Modulating Contact Lens Discomfort With Anti-Inflammatory Approaches: A Randomized Controlled Trial
The purpose of this study was to assess the efficacy of anti-inflammatory approaches, comprising a topical corticosteroid and omega-3 supplements, for modulating the inflammatory overlay associated with contact lens discomfort (CLD).
This randomized controlled trial involved 72 adults who had CLD, randomized (1:1:1:1) to one of the following: placebo (oral olive oil), oral fish oil (900 mg/d eicosapentaenoic acid [EPA] and 600 mg/d docosohexaenoic acid [DHA]), oral combined fish and flaxseed oils (900 mg/d EPA, 600 mg/d DHA, and 900 mg/d alpha-linolenic acid), or omega-3 eye-drops (0.025% EPA and 0.0025% DHA four times per day [q.i.d.]) for 12 weeks, with visits at baseline, week four, and week 12. At week 12, participants who received placebo were assigned a low-potency corticosteroid (fluorometholone [FML] 0.1%, drop, three times per day [t.i.d.]) for two weeks (week 14).

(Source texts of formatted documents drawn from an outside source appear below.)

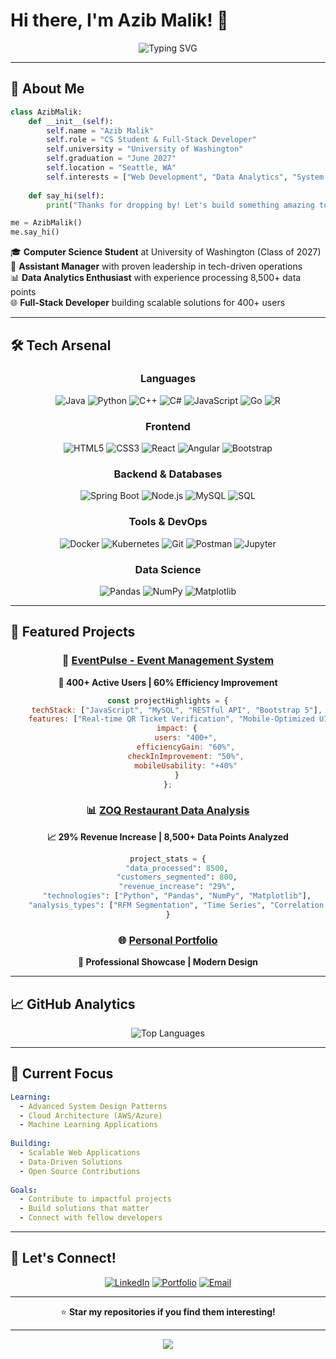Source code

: # Hi there, I'm Azib Malik! 👋

<div align="center">
  
![Typing SVG](https://readme-typing-svg.herokuapp.com?font=Fira+Code&weight=500&size=28&pause=1000&color=00D9FF&center=true&vCenter=true&random=false&width=600&lines=Computer+Science+Student;Full-Stack+Developer;Data+Analytics+Enthusiast;Problem+Solver+%26+Innovator)

</div>

---

## 🚀 About Me

```python
class AzibMalik:
    def __init__(self):
        self.name = "Azib Malik"
        self.role = "CS Student & Full-Stack Developer"
        self.university = "University of Washington"
        self.graduation = "June 2027"
        self.location = "Seattle, WA"
        self.interests = ["Web Development", "Data Analytics", "System Design"]
        
    def say_hi(self):
        print("Thanks for dropping by! Let's build something amazing together!")

me = AzibMalik()
me.say_hi()
```

🎓 **Computer Science Student** at University of Washington (Class of 2027)  
💼 **Assistant Manager** with proven leadership in tech-driven operations  
📊 **Data Analytics Enthusiast** with experience processing 8,500+ data points  
🌐 **Full-Stack Developer** building scalable solutions for 400+ users

---

## 🛠️ Tech Arsenal

<div align="center">

### Languages
![Java](https://img.shields.io/badge/java-%23ED8B00.svg?style=for-the-badge&logo=openjdk&logoColor=white)
![Python](https://img.shields.io/badge/python-3670A0?style=for-the-badge&logo=python&logoColor=ffdd54)
![C++](https://img.shields.io/badge/c++-%2300599C.svg?style=for-the-badge&logo=c%2B%2B&logoColor=white)
![C#](https://img.shields.io/badge/c%23-%23239120.svg?style=for-the-badge&logo=csharp&logoColor=white)
![JavaScript](https://img.shields.io/badge/javascript-%23323330.svg?style=for-the-badge&logo=javascript&logoColor=%23F7DF1E)
![Go](https://img.shields.io/badge/go-%2300ADD8.svg?style=for-the-badge&logo=go&logoColor=white)
![R](https://img.shields.io/badge/r-%23276DC3.svg?style=for-the-badge&logo=r&logoColor=white)

### Frontend
![HTML5](https://img.shields.io/badge/html5-%23E34F26.svg?style=for-the-badge&logo=html5&logoColor=white)
![CSS3](https://img.shields.io/badge/css3-%231572B6.svg?style=for-the-badge&logo=css3&logoColor=white)
![React](https://img.shields.io/badge/react-%2320232a.svg?style=for-the-badge&logo=react&logoColor=%2361DAFB)
![Angular](https://img.shields.io/badge/angular-%23DD0031.svg?style=for-the-badge&logo=angular&logoColor=white)
![Bootstrap](https://img.shields.io/badge/bootstrap-%238511FA.svg?style=for-the-badge&logo=bootstrap&logoColor=white)

### Backend & Databases
![Spring Boot](https://img.shields.io/badge/Spring%20Boot-6DB33F?style=for-the-badge&logo=springboot&logoColor=white)
![Node.js](https://img.shields.io/badge/node.js-6DA55F?style=for-the-badge&logo=node.js&logoColor=white)
![MySQL](https://img.shields.io/badge/mysql-4479A1.svg?style=for-the-badge&logo=mysql&logoColor=white)
![SQL](https://img.shields.io/badge/sql-336791?style=for-the-badge&logo=postgresql&logoColor=white)

### Tools & DevOps
![Docker](https://img.shields.io/badge/docker-%230db7ed.svg?style=for-the-badge&logo=docker&logoColor=white)
![Kubernetes](https://img.shields.io/badge/kubernetes-%23326ce5.svg?style=for-the-badge&logo=kubernetes&logoColor=white)
![Git](https://img.shields.io/badge/git-%23F05033.svg?style=for-the-badge&logo=git&logoColor=white)
![Postman](https://img.shields.io/badge/Postman-FF6C37?style=for-the-badge&logo=postman&logoColor=white)
![Jupyter](https://img.shields.io/badge/jupyter-%23FA0F00.svg?style=for-the-badge&logo=jupyter&logoColor=white)

### Data Science
![Pandas](https://img.shields.io/badge/pandas-%23150458.svg?style=for-the-badge&logo=pandas&logoColor=white)
![NumPy](https://img.shields.io/badge/numpy-%23013243.svg?style=for-the-badge&logo=numpy&logoColor=white)
![Matplotlib](https://img.shields.io/badge/Matplotlib-%23ffffff.svg?style=for-the-badge&logo=Matplotlib&logoColor=black)

</div>

---

## 🌟 Featured Projects

<div align="center">
  
### 🎉 [EventPulse - Event Management System](https://github.com/azibmalik/EventPulse)
**🚀 400+ Active Users | 60% Efficiency Improvement**

```javascript
const projectHighlights = {
    techStack: ["JavaScript", "MySQL", "RESTful API", "Bootstrap 5"],
    features: ["Real-time QR Ticket Verification", "Mobile-Optimized UI", "Secure Authentication"],
    impact: {
        users: "400+",
        efficiencyGain: "60%",
        checkInImprovement: "50%",
        mobileUsability: "+40%"
    }
};
```

### 📊 [ZOQ Restaurant Data Analysis](https://github.com/azibmalik/ZOQ-Restaurant-Data-Analysis-Project)
**📈 29% Revenue Increase | 8,500+ Data Points Analyzed**

```python
project_stats = {
    "data_processed": 8500,
    "customers_segmented": 800,
    "revenue_increase": "29%",
    "technologies": ["Python", "Pandas", "NumPy", "Matplotlib"],
    "analysis_types": ["RFM Segmentation", "Time Series", "Correlation Modeling"]
}
```

### 🌐 [Personal Portfolio](https://github.com/azibmalik/PersonalWebsite)
**💼 Professional Showcase | Modern Design**

</div>

---

## 📈 GitHub Analytics

<div align="center">
  

![Top Languages](https://github-readme-stats.vercel.app/api/top-langs/?username=azibmalik&layout=compact&theme=radical&hide_border=true)


</div>

---

## 🎯 Current Focus

```yaml
Learning:
  - Advanced System Design Patterns
  - Cloud Architecture (AWS/Azure)
  - Machine Learning Applications
  
Building:
  - Scalable Web Applications
  - Data-Driven Solutions
  - Open Source Contributions
  
Goals:
  - Contribute to impactful projects
  - Build solutions that matter
  - Connect with fellow developers
```

---

## 🤝 Let's Connect!

<div align="center">

[![LinkedIn](https://img.shields.io/badge/LinkedIn-0077B5?style=for-the-badge&logo=linkedin&logoColor=white)](https://linkedin.com/in/azib-malik)
[![Portfolio](https://img.shields.io/badge/Portfolio-FF5722?style=for-the-badge&logo=google-chrome&logoColor=white)](https://students.washington.edu/amalik7)
[![Email](https://img.shields.io/badge/Email-D14836?style=for-the-badge&logo=gmail&logoColor=white)](mailto:amalik7@cs.washington.edu)

</div>

---

<div align="center">


⭐ **Star my repositories if you find them interesting!**

</div>

---

<div align="center">
  <img src="https://capsule-render.vercel.app/api?type=waving&color=gradient&height=100&section=footer"/>
</div>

Sixty-five participants completed the primary endpoint. At week 12, contact lens dry eye questionnaire (CLDEQ-8) score was reduced from baseline with oral fish oil (7.3 ± 0.8 units, n = 17, P < 0.05) compared to placebo (–3.5 ± 0.9 units, n = 16). FML produced significant reductions in tear IL-17A (–71.1 ± 14.3%, n = 12) and IL-6 (–47.6 ± 17.5%, n = 12, P < 0.05) relative to its baseline (week 12). At week 12, tear IL-17A levels were reduced from baseline in the oral fish oil (–63.2 ± 12.8%, n = 12, P < 0.05) and topical omega-3 (–76.2 ± 10.8%, n = 10, P < 0.05) groups compared to placebo (–3.8 ± 12.7%, n = 12). Tear IL-6 was reduced with all omega-3 interventions relative to placebo (P < 0.05) at week 12.
The authors concluded that CLD was attenuated by oral long-chain omega-3 supplementation for 12 weeks. Acute (two-week) topical corticosteroids and longer-term (12-week) omega-3 supplementation reduced tear levels of the proinflammatory cytokines IL-17A and IL-6, demonstrating parallels in modulating ocular inflammation with these approaches.
Downie LE, Gad A, Wong CY, Gray JHV, Zeng W, Jackson DC, Vingrys AJ. Modulating Contact Lens Discomfort With Anti-Inflammatory Approaches: A Randomized Controlled Trial. Invest Ophthalmol Vis Sci. 2018 Jul 2;59:3755-3766.